* _Records supplied_:
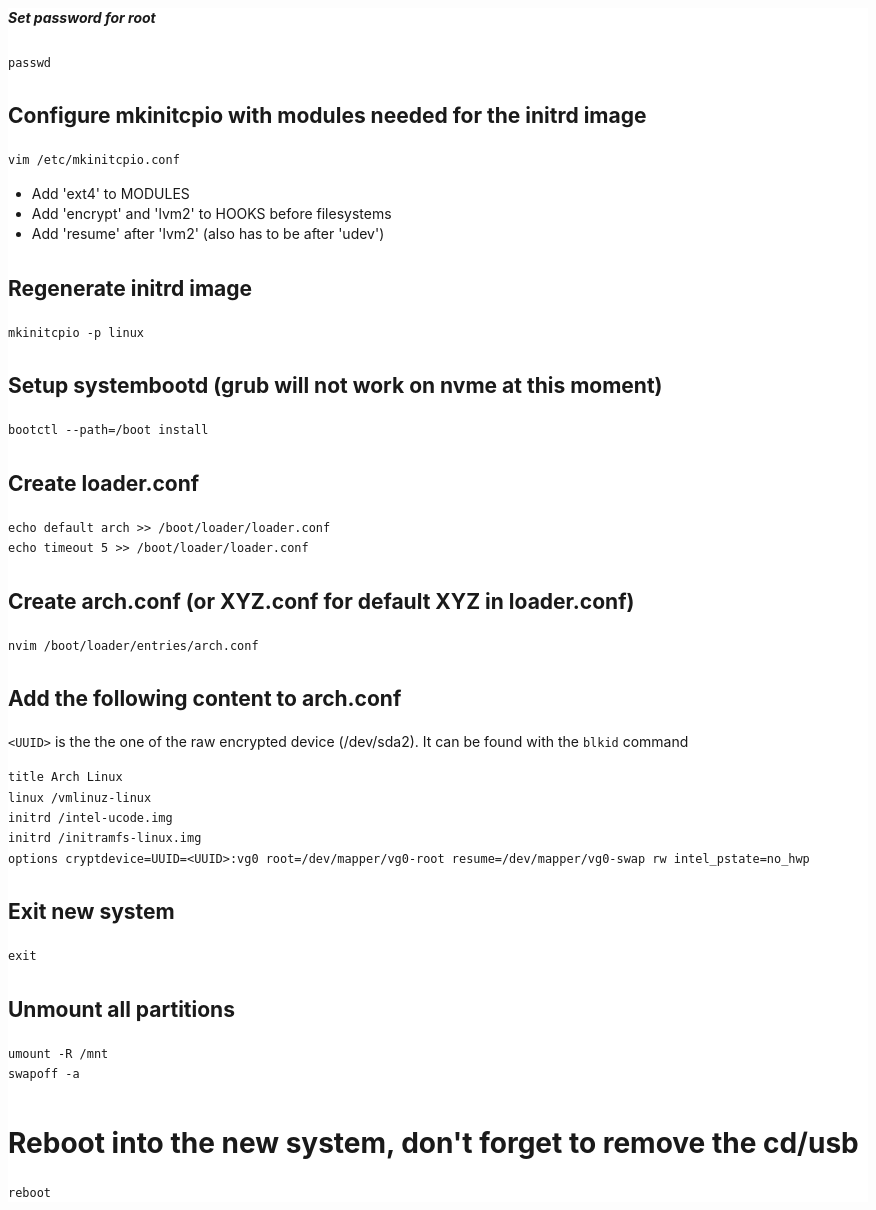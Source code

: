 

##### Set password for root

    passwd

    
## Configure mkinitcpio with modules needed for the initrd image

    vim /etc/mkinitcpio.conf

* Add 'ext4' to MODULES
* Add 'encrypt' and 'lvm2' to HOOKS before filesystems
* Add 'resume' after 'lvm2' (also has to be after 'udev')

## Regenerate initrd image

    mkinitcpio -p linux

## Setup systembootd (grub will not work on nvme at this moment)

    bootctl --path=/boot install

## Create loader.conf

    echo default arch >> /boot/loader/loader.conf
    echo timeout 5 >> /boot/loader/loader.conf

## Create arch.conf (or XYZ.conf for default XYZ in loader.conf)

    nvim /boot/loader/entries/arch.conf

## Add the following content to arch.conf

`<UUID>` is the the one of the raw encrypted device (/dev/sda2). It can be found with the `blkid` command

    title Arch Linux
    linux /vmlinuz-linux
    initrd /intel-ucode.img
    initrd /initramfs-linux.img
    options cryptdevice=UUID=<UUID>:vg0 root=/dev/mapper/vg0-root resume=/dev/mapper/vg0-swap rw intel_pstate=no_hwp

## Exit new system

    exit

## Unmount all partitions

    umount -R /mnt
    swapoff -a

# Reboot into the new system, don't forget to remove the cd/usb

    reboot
--
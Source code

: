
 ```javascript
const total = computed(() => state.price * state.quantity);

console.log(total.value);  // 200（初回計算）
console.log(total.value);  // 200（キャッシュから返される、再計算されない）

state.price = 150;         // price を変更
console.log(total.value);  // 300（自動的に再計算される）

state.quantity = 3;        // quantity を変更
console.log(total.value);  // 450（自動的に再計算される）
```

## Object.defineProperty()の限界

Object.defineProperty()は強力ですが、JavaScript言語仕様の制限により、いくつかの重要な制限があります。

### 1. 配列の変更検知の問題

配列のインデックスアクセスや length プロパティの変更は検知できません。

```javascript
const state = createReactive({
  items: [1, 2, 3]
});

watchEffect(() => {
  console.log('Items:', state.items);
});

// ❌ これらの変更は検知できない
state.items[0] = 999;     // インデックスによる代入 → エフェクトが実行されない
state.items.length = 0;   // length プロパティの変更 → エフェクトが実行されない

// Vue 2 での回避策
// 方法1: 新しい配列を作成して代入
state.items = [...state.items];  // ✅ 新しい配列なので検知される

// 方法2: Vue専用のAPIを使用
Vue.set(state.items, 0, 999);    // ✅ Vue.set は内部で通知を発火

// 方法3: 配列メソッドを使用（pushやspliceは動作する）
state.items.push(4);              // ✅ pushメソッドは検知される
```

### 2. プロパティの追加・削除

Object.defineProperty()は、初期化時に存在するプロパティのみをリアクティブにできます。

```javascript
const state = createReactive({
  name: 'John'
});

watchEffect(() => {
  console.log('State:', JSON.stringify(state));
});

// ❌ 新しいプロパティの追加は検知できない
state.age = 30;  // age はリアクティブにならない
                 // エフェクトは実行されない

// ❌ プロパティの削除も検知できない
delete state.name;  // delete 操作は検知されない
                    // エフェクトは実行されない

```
---
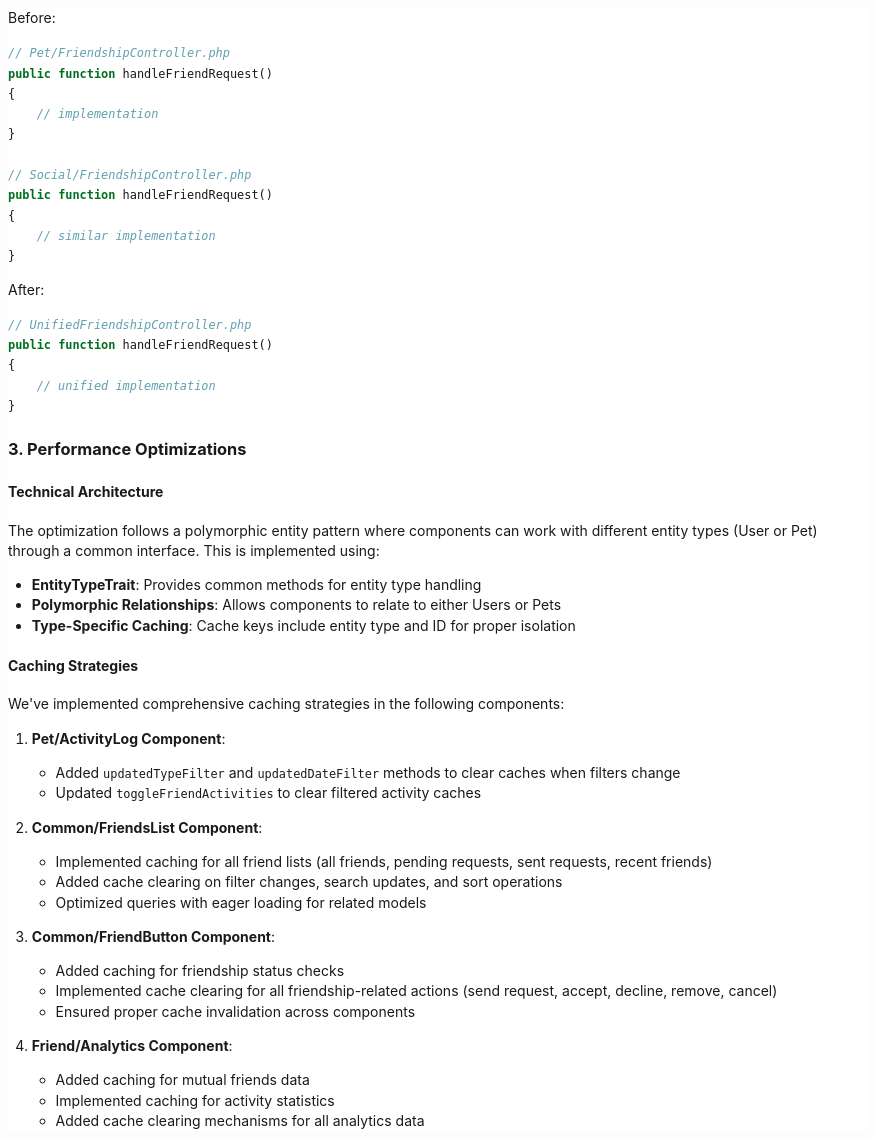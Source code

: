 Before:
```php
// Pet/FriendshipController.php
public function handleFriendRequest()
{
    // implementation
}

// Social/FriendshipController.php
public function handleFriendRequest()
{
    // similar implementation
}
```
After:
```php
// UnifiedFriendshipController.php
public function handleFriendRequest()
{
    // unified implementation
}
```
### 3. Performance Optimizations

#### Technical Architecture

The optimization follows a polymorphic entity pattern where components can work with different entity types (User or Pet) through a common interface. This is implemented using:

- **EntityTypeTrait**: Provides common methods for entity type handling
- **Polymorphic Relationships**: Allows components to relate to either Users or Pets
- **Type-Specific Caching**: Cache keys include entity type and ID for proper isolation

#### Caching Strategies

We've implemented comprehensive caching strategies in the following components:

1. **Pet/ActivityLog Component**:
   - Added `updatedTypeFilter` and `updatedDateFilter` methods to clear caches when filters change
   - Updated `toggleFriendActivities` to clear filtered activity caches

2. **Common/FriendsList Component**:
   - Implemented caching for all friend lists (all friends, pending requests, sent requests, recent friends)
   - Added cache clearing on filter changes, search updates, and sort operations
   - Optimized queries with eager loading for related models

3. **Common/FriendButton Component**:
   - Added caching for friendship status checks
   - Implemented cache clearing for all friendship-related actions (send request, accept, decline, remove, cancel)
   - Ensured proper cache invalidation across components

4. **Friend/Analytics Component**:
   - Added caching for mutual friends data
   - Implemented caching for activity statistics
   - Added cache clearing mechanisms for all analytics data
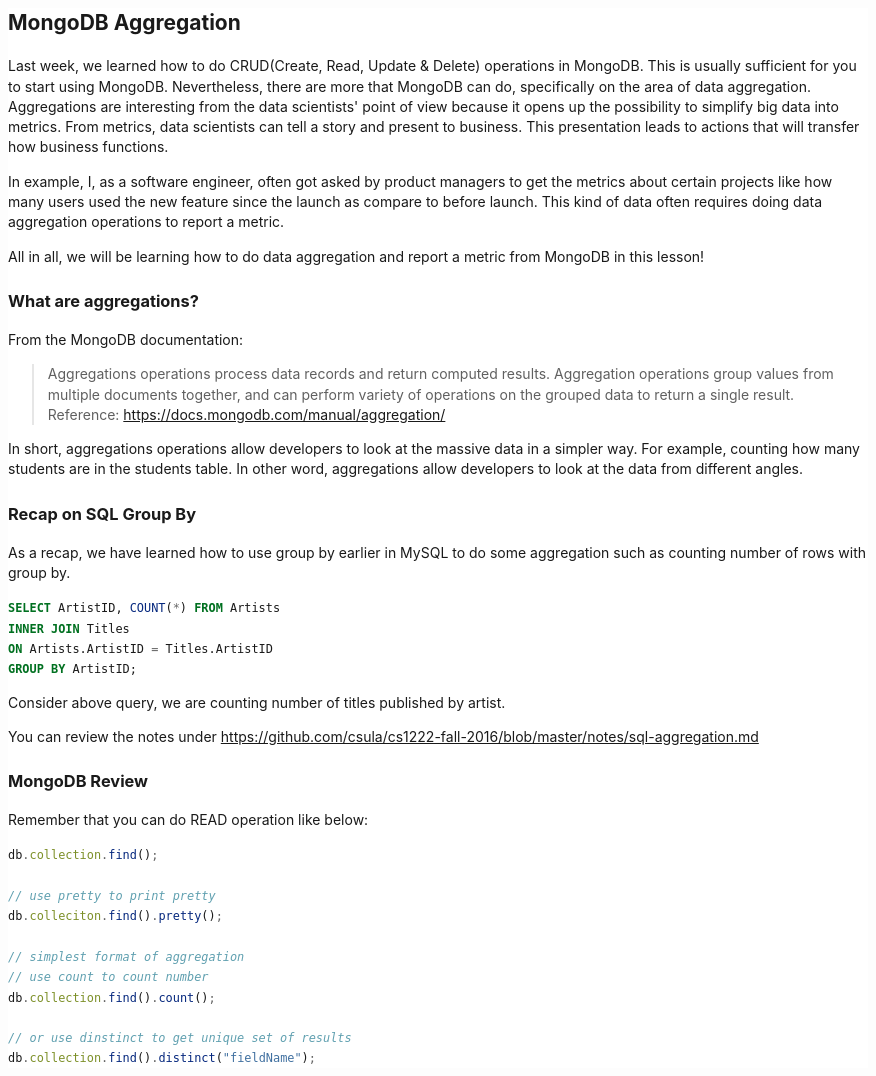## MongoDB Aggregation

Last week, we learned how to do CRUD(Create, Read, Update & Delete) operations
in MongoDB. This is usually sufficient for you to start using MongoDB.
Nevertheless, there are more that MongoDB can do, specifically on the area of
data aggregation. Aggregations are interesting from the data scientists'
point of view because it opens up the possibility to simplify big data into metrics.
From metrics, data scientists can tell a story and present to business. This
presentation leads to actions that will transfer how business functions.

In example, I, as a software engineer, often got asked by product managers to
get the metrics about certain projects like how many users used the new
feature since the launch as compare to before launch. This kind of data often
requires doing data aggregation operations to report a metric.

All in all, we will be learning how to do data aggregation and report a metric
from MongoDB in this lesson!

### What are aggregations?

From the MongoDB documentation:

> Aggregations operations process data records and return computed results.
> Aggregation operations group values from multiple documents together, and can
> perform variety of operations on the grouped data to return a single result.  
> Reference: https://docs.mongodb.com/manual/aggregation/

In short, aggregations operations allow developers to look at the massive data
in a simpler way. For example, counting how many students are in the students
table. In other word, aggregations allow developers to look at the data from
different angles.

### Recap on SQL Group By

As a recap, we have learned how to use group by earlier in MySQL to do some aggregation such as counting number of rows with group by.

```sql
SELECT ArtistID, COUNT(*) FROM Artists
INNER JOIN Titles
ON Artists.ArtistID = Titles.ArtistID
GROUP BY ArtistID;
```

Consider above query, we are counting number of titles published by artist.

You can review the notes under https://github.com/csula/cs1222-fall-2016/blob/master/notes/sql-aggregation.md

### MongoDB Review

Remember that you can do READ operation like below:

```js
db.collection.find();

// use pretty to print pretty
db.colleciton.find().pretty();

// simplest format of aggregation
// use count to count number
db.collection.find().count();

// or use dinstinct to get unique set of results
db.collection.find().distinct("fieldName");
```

* _Task details_: Scanning the listing, tally the lines with "loader" in them and state the number by itself.

* _Output of the task_: 5